8-K 1 d8k.htm FORM 8-K Form 8-K

 

 

UNITED STATES

SECURITIES AND EXCHANGE COMMISSION

WASHINGTON, D.C. 20549

 

 

FORM 8-K

 

 

CURRENT REPORT

Pursuant to Section 13 or 15(d) of the Securities Exchange Act of 1934

Date of Report (Date of Earliest Event Reported): April 1, 2010

 

 

MDRNA, Inc.

(Exact name of registrant as specified in its charter)

 

 

 

Delaware   000-13789   11-2658569

(State or other jurisdiction

of incorporation)

  (Commission File Number)  

(I.R.S. Employer

Identification No.)

 

3830 Monte Villa Parkway, Bothell,

Washington

  98021
(Address of principal executive offices)   (Zip Code)

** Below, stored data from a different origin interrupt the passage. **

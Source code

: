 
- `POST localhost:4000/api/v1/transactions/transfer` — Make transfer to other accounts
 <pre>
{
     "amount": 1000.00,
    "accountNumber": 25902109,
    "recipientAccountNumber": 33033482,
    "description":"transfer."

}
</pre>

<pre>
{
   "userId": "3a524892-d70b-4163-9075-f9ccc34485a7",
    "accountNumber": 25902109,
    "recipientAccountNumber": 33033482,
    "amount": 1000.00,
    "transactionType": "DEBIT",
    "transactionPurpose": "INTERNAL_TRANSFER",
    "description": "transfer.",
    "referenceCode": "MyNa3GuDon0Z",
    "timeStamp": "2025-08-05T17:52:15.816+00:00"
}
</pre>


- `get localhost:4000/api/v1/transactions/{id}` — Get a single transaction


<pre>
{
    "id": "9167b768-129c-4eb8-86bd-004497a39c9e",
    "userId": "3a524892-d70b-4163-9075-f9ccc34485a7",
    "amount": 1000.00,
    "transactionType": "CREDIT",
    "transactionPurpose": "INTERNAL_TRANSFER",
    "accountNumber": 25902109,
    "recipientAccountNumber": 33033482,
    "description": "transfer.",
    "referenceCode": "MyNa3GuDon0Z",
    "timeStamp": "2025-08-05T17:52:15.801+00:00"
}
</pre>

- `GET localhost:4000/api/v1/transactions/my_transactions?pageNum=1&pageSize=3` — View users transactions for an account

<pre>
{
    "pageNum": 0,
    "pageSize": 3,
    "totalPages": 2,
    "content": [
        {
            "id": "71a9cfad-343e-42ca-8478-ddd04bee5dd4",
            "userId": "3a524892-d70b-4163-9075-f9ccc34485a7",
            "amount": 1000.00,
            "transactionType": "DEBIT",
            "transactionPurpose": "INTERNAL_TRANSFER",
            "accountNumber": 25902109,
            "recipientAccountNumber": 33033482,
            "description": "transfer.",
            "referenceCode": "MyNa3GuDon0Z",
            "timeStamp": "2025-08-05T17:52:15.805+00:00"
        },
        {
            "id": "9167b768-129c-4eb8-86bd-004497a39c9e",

Registrant’s telephone number, including area code: 425-908-3600

Not Applicable

Former name or former address, if changed since last report

 

 

Check the appropriate box below if the Form 8-K filing is intended to simultaneously satisfy the filing obligation of the registrant under any of the following provisions:

 

¨ Written communications pursuant to Rule 425 under the Securities Act (17 CFR 230.425)

 

x Soliciting material pursuant to Rule 14a-12 under the Exchange Act (17 CFR 240.14a-12)

 

¨ Pre-commencement communications pursuant to Rule 14d-2(b) under the Exchange Act (17 CFR 240.14d-2(b))

 

¨ Pre-commencement communications pursuant to Rule 13e-4(c) under the Exchange Act (17 CFR 240.13e-4(c))

 

 

 


Item 1.01. Entry into a Material Definitive Agreement

Agreement and Plan of Merger

On April 1, 2010, MDRNA, Inc. (“MDRNA”) issued a press release announcing that it had entered into an Agreement and Plan of Merger with Calais Acquisition Corp. (“Merger Sub”), a wholly-owned subsidiary of MDRNA, and Cequent Pharmaceuticals, Inc. (“Cequent”), pursuant to which Merger Sub would merge with and into Cequent, with Cequent surviving as a wholly-owned subsidiary of MDRNA. A copy of the press release announcing this transaction and describing the transactions contemplated in connection therewith is furnished as Exhibit 99.1 to this Current Report on Form 8-K.

Additional Information about the Merger will be filed with the SEC

This report may be deemed to be solicitation material regarding the proposed merger of MDRNA and Cequent. In connection with the proposed merger, MDRNA intends to file relevant materials and documents with the Securities and Exchange Commission (SEC), including a proxy statement, which will be mailed to the stockholders of MDRNA. Investors and the public are urged to read these materials carefully and in their entirety when they become available because they will contain important information about the companies, the proposed merger and the expectations for the combined company. The proxy statement and other relevant materials (when they become available), and any and all documents filed with the SEC, may be obtained free of charge at the SEC’s web site at www.sec.gov. In addition, investors and the public may obtain free copies of the documents filed with the SEC by MDRNA by directing a written request to MDRNA, Inc., 3830 Monte Villa Parkway, Bothell, Washington 98021, Attention: Investor Relations. The directors, executive officers and employees of MDRNA may be deemed to be participants in the solicitation of proxies in connection with the proposed transaction. Information regarding the special interests of these directors, executive officers and employees in the proposed transaction, if any, will be included in the proxy statement referred to above.

 

Item 9.01. Financial Statements and Exhibits

(d) Exhibits:

 

Exhibit

No.

  

Description

99.1    Press Release of MDRNA, Inc. dated April 1, 2010.


SIGNATURES

Pursuant to the requirements of the Securities Exchange Act of 1934, as amended, MDRNA has duly caused this report to be signed on its behalf by the undersigned hereunto duly authorized.

 

    MDRNA, Inc.
April 1, 2010     By:  

/s/    J. MICHAEL FRENCH        

    Name:   J. Michael French
    Title:   President and Chief Executive Officer


EXHIBIT INDEX

 

Exhibit
No.

  

Description

99.1

   Press Release of MDRNA, Inc. dated April 1, 2010.